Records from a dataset
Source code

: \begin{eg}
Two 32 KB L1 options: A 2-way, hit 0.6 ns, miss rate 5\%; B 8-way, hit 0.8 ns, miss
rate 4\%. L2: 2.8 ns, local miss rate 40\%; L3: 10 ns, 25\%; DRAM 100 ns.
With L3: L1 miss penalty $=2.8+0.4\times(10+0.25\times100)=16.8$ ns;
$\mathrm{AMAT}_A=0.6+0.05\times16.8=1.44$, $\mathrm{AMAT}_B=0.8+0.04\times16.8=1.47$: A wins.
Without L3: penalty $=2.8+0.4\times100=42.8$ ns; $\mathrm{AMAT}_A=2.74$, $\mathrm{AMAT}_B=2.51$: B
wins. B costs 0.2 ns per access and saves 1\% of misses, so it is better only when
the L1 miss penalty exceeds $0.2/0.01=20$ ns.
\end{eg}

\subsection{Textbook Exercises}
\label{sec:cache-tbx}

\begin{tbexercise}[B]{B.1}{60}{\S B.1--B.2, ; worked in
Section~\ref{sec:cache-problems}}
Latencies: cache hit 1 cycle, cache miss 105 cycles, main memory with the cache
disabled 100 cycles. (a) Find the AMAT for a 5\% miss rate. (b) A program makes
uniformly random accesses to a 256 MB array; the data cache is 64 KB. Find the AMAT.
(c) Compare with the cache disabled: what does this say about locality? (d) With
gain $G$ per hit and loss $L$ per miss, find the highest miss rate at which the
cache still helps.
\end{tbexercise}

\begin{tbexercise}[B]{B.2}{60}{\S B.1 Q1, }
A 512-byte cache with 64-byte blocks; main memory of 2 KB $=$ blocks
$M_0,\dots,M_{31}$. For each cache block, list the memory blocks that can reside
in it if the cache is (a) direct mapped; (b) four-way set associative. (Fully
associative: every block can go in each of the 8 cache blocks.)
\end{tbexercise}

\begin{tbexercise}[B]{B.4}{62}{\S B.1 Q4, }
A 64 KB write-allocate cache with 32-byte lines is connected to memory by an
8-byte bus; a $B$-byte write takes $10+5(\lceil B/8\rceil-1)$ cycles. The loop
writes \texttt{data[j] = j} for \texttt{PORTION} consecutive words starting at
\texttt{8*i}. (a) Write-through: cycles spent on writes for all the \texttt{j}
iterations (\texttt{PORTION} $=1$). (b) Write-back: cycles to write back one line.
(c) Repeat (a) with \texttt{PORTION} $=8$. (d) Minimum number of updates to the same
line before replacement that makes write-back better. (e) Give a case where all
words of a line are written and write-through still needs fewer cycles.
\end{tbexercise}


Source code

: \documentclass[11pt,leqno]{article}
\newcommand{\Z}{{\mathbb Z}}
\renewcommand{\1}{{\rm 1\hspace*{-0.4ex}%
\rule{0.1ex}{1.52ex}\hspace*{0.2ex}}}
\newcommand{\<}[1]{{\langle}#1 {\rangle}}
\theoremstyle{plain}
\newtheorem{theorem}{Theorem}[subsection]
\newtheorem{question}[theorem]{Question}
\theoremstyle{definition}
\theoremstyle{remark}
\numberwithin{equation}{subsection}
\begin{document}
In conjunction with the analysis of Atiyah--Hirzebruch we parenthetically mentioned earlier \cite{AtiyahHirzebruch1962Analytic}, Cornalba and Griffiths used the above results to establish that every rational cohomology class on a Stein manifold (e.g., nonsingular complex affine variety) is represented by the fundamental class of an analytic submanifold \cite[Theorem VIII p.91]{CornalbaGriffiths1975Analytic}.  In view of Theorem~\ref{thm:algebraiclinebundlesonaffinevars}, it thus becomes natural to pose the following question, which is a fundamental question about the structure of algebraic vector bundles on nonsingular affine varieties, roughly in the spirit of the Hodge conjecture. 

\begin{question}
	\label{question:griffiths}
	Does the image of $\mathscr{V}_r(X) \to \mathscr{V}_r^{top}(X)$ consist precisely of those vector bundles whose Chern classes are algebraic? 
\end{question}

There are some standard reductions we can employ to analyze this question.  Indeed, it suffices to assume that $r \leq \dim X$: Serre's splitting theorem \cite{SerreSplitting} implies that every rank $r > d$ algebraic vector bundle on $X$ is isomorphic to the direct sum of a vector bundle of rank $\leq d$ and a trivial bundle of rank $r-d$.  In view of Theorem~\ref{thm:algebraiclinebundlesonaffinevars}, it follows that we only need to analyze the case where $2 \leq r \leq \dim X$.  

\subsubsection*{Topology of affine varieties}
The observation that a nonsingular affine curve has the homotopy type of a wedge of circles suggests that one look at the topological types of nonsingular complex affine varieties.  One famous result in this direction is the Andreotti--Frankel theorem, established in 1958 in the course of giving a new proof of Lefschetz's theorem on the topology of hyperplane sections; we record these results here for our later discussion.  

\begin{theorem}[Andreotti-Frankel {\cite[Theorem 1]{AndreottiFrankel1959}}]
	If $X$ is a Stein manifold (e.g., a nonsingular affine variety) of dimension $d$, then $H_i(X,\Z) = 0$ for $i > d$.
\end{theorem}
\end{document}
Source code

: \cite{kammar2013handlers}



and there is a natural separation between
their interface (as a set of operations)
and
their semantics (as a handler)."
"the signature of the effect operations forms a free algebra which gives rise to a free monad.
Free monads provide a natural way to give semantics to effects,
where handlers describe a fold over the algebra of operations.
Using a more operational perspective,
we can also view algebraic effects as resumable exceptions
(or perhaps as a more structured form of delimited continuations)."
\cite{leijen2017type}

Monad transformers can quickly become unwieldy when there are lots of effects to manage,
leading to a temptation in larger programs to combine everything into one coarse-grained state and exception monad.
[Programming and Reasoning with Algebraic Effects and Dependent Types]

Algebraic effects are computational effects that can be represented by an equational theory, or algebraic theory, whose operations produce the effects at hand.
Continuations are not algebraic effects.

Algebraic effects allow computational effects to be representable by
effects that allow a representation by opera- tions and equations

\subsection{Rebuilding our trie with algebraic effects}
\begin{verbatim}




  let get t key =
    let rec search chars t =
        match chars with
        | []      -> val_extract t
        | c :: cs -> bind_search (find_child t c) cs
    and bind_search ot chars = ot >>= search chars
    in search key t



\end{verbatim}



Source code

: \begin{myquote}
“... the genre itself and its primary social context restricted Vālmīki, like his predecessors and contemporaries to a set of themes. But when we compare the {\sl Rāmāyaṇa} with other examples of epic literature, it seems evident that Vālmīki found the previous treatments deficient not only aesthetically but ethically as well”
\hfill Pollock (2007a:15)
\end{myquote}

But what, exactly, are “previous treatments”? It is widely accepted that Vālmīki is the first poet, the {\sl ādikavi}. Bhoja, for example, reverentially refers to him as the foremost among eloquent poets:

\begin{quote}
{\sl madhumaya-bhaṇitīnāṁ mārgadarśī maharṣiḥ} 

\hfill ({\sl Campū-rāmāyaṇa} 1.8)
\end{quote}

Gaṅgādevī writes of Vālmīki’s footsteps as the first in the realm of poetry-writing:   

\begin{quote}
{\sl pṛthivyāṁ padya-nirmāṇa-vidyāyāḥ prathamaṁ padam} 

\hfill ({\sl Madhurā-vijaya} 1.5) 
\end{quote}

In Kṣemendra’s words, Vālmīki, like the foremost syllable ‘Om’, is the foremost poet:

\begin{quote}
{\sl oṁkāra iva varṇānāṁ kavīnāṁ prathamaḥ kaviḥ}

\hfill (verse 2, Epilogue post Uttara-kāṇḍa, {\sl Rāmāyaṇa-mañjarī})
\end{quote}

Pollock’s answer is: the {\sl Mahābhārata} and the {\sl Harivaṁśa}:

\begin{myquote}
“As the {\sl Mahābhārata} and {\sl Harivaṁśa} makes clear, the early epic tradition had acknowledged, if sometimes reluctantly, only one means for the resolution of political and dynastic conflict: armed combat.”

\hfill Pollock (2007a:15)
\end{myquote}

YOUR GOAL
Every line of the records that includes the word "cycles" should be gathered.

ANSWER SPACE
Latencies: cache hit 1 cycle, cache miss 105 cycles, main memory with the cache
disabled 100 cycles. (a) Find the AMAT for a 5\% miss rate. (b) A program makes
8-byte bus; a $B$-byte write takes $10+5(\lceil B/8\rceil-1)$ cycles. The loop
\texttt{8*i}. (a) Write-through: cycles spent on writes for all the \texttt{j}
iterations (\texttt{PORTION} $=1$). (b) Write-back: cycles to write back one line.
words of a line are written and write-through still needs fewer cycles.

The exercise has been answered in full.